Peace-weavers (freothwebbe) were Anglo-Saxon women who were married to a member of an enemy tribe for the purpose of establishing peace between feuding groups. It was hoped that by relating two tribes, the animosity between them would be eased as individuals would be reluctant to kill their own flesh and blood.

==History==
Anglo-Saxons thrived on battle. Politically organized into tribes with local chieftains, Anglo-Saxons were sworn to protect their leaders and had a fierce loyalty to their own tribes. Tacitus said of the Germanic people: "They choose their kings for their noble birth, their leaders for their valour ... Many noble youths, if the land of their birth is stagnating in a protracted peace, deliberately seek out other tribes, where some war is afoot." With this cultural background, peace was difficult to achieve in Anglo-Saxon communities. There were two major ways that the Anglo-Saxons tried to establish peace between tribes. One was weregild, and the other was the creation of peace-weaver. Although tribes attempted to establish peace through these means, their intended goals were rarely met, as fighting was an institution more honorable than peace.

A few scholars believe that the term "peace-weavers" "does not necessarily reflect a Germanic custom of giving a woman in marriage to a hostile tribe in order to secure peace. Rather, it is a poetic metaphor referring to the person whose function it seems to be to perform openly the action of making peace by weaving to the best of her art a tapestry of friendship and amnesty." This argument originates from the idea that the term is used to refer to angels that are sent from God as peace-weavers between God and man. Thus, peace-weaver can have a broader meaning, but when speaking of peace-weavers in literature, the most common discussions revolve around women married to rival tribes in order to establish peace between warring peoples.

==Literature==
The Anglo-Saxon word for peace-weaver is freothuwebbe (fríÞwebbe). It is a kenning, a literary device common in Anglo-Saxon poetry.

===Beowulf===
Two main characters in Beowulf stand as peace-weavers. Wealhþeow is a fairly able peace-weaver inasmuch as a peace-weaver can be effective. She attended to the successes of her husband and sons while providing her daughter as another peace-weaver to a different enemy tribe. The Old English describes Wealhþeow as both a freothuwebbe, or a peace-weaver, and as a frithu-sibb, a peace-pledge. Some scholars consider the minor difference in terms as irrelevant. Others, though, point out the difference distinguishing freothuwebbe as one who weaves peace socially and frithu-sibb as one who creates peace politically. Wealhþeow's role as a peace-weaver is both social and political, and she is clearly effective in both dimensions.

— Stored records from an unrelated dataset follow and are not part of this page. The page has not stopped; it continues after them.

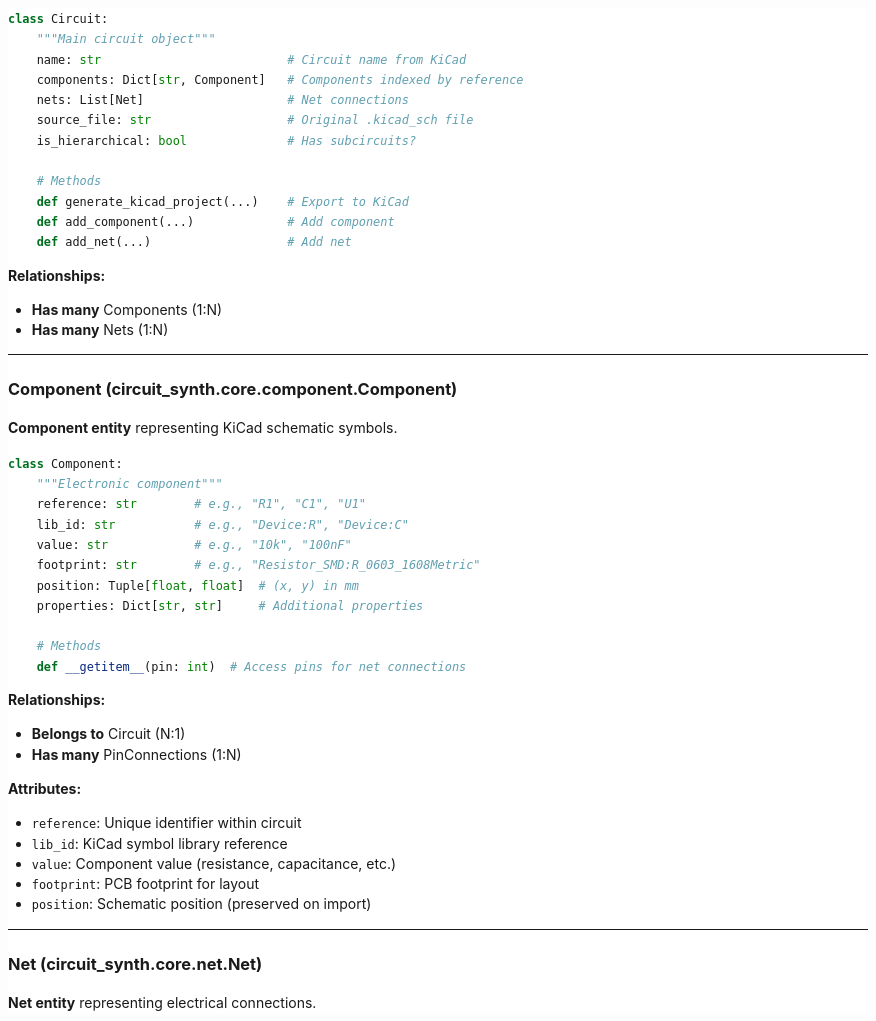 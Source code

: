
 ```python
class Circuit:
    """Main circuit object"""
    name: str                          # Circuit name from KiCad
    components: Dict[str, Component]   # Components indexed by reference
    nets: List[Net]                    # Net connections
    source_file: str                   # Original .kicad_sch file
    is_hierarchical: bool              # Has subcircuits?

    # Methods
    def generate_kicad_project(...)    # Export to KiCad
    def add_component(...)             # Add component
    def add_net(...)                   # Add net
```

**Relationships:**
- **Has many** Components (1:N)
- **Has many** Nets (1:N)

---

### Component (circuit_synth.core.component.Component)

**Component entity** representing KiCad schematic symbols.

```python
class Component:
    """Electronic component"""
    reference: str        # e.g., "R1", "C1", "U1"
    lib_id: str           # e.g., "Device:R", "Device:C"
    value: str            # e.g., "10k", "100nF"
    footprint: str        # e.g., "Resistor_SMD:R_0603_1608Metric"
    position: Tuple[float, float]  # (x, y) in mm
    properties: Dict[str, str]     # Additional properties

    # Methods
    def __getitem__(pin: int)  # Access pins for net connections
```

**Relationships:**
- **Belongs to** Circuit (N:1)
- **Has many** PinConnections (1:N)

**Attributes:**
- `reference`: Unique identifier within circuit
- `lib_id`: KiCad symbol library reference
- `value`: Component value (resistance, capacitance, etc.)
- `footprint`: PCB footprint for layout
- `position`: Schematic position (preserved on import)

---

### Net (circuit_synth.core.net.Net)

**Net entity** representing electrical connections.
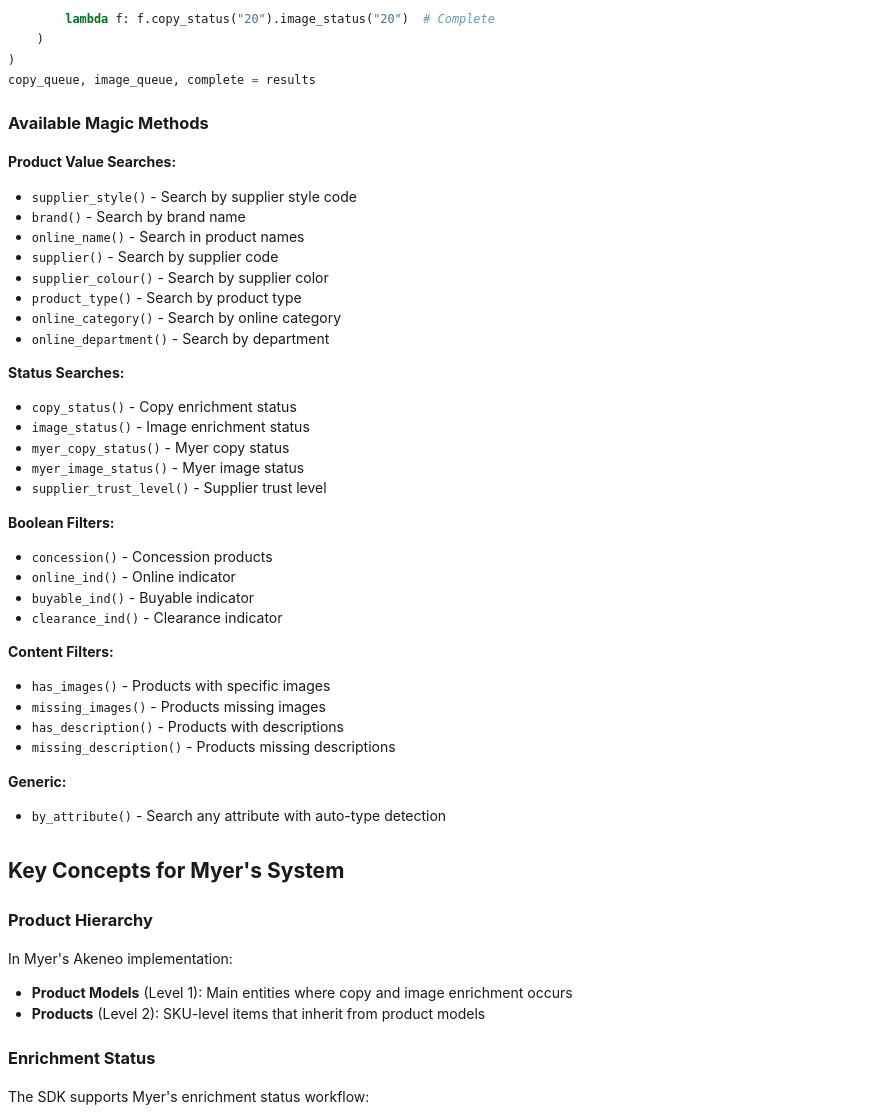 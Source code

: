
```python
        lambda f: f.copy_status("20").image_status("20")  # Complete
    )
)
copy_queue, image_queue, complete = results
```

### Available Magic Methods

**Product Value Searches:**
- `supplier_style()` - Search by supplier style code
- `brand()` - Search by brand name
- `online_name()` - Search in product names
- `supplier()` - Search by supplier code
- `supplier_colour()` - Search by supplier color
- `product_type()` - Search by product type
- `online_category()` - Search by online category
- `online_department()` - Search by department

**Status Searches:**
- `copy_status()` - Copy enrichment status
- `image_status()` - Image enrichment status
- `myer_copy_status()` - Myer copy status
- `myer_image_status()` - Myer image status
- `supplier_trust_level()` - Supplier trust level

**Boolean Filters:**
- `concession()` - Concession products
- `online_ind()` - Online indicator
- `buyable_ind()` - Buyable indicator
- `clearance_ind()` - Clearance indicator

**Content Filters:**
- `has_images()` - Products with specific images
- `missing_images()` - Products missing images
- `has_description()` - Products with descriptions
- `missing_description()` - Products missing descriptions

**Generic:**
- `by_attribute()` - Search any attribute with auto-type detection

## Key Concepts for Myer's System

### Product Hierarchy

In Myer's Akeneo implementation:

- **Product Models** (Level 1): Main entities where copy and image enrichment occurs
- **Products** (Level 2): SKU-level items that inherit from product models

### Enrichment Status

The SDK supports Myer's enrichment status workflow:

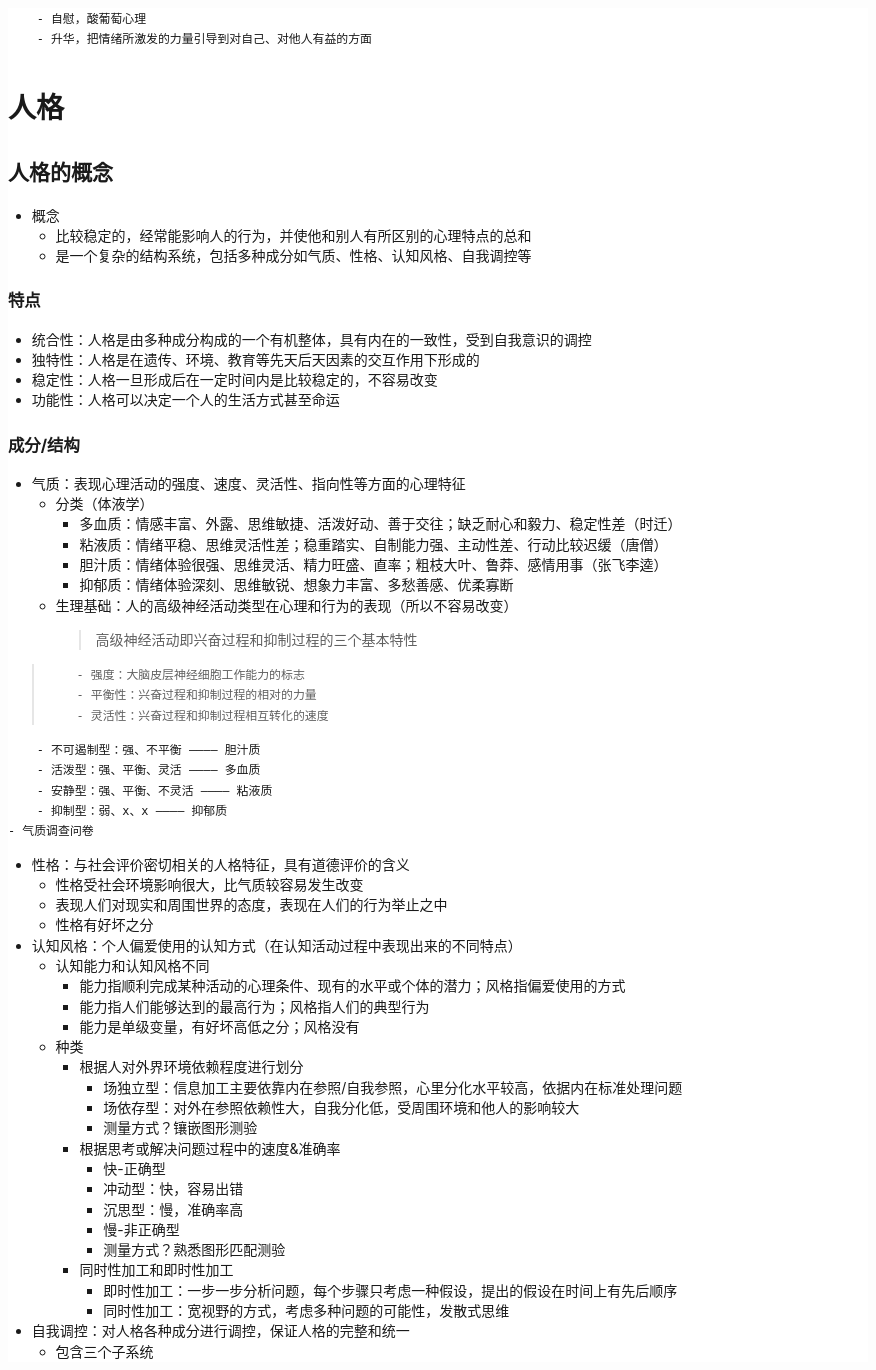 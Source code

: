         - 自慰，酸葡萄心理
        - 升华，把情绪所激发的力量引导到对自己、对他人有益的方面

# **人格**


## **人格的概念**

- 概念
    - 比较稳定的，经常能影响人的行为，并使他和别人有所区别的心理特点的总和
    - 是一个复杂的结构系统，包括多种成分如气质、性格、认知风格、自我调控等

### **特点**

- 统合性：人格是由多种成分构成的一个有机整体，具有内在的一致性，受到自我意识的调控
- 独特性：人格是在遗传、环境、教育等先天后天因素的交互作用下形成的
- 稳定性：人格一旦形成后在一定时间内是比较稳定的，不容易改变
- 功能性：人格可以决定一个人的生活方式甚至命运

### **成分/结构**

- 气质：表现心理活动的强度、速度、灵活性、指向性等方面的心理特征
    - 分类（体液学）
        - 多血质：情感丰富、外露、思维敏捷、活泼好动、善于交往；缺乏耐心和毅力、稳定性差（时迁）
        - 粘液质：情绪平稳、思维灵活性差；稳重踏实、自制能力强、主动性差、行动比较迟缓（唐僧）
        - 胆汁质：情绪体验很强、思维灵活、精力旺盛、直率；粗枝大叶、鲁莽、感情用事（张飞李逵）
        - 抑郁质：情绪体验深刻、思维敏锐、想象力丰富、多愁善感、优柔寡断
    - 生理基础：人的高级神经活动类型在心理和行为的表现（所以不容易改变）
        > 高级神经活动即兴奋过程和抑制过程的三个基本特性
>         - 强度：大脑皮层神经细胞工作能力的标志
>         - 平衡性：兴奋过程和抑制过程的相对的力量
>         - 灵活性：兴奋过程和抑制过程相互转化的速度
>
        - 不可遏制型：强、不平衡 ———— 胆汁质
        - 活泼型：强、平衡、灵活 ———— 多血质
        - 安静型：强、平衡、不灵活 ———— 粘液质
        - 抑制型：弱、x、x ———— 抑郁质
    - 气质调查问卷
- 性格：与社会评价密切相关的人格特征，具有道德评价的含义
    - 性格受社会环境影响很大，比气质较容易发生改变
    - 表现人们对现实和周围世界的态度，表现在人们的行为举止之中
    - 性格有好坏之分
- 认知风格：个人偏爱使用的认知方式（在认知活动过程中表现出来的不同特点）
    - 认知能力和认知风格不同
        - 能力指顺利完成某种活动的心理条件、现有的水平或个体的潜力；风格指偏爱使用的方式
        - 能力指人们能够达到的最高行为；风格指人们的典型行为
        - 能力是单级变量，有好坏高低之分；风格没有
    - 种类
        - 根据人对外界环境依赖程度进行划分
            - 场独立型：信息加工主要依靠内在参照/自我参照，心里分化水平较高，依据内在标准处理问题
            - 场依存型：对外在参照依赖性大，自我分化低，受周围环境和他人的影响较大
            - 测量方式？镶嵌图形测验
        - 根据思考或解决问题过程中的速度&准确率
            - 快-正确型
            - 冲动型：快，容易出错
            - 沉思型：慢，准确率高
            - 慢-非正确型
            - 测量方式？熟悉图形匹配测验
        - 同时性加工和即时性加工
            - 即时性加工：一步一步分析问题，每个步骤只考虑一种假设，提出的假设在时间上有先后顺序
            - 同时性加工：宽视野的方式，考虑多种问题的可能性，发散式思维
- 自我调控：对人格各种成分进行调控，保证人格的完整和统一
    - 包含三个子系统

The second character portrayed in the peace-weaving role is Hildeburh. She experiences, unlike Wealhþeow, the destruction of her husband's people (including her own son) and her brother's people. Hildeburh, too, serves as a peace-pledge bringing the Danes and Frisians together. She returned to her home land after her husband's kingdom was destroyed. This history represents the conflict that many peace-weavers felt: with whom should the loyalty lie? Anglo-Saxon tradition says that once married, the peace-weaver's duties and loyalties lie first and foremost with her new husband.

In this text the queen of the Danes gives Brosinga mene (read Brísingamen) to Beowulf as the price for killing Grendel. She acts as a Völva.

==="The Wife's Lament"===
Although the term peace-weaver is not specifically mentioned in the old-English poem called The wife’s lament, it has been hypothesized that the narrator is a peace-weaver who is mourning the distance between herself and her husband, and she remains with his family.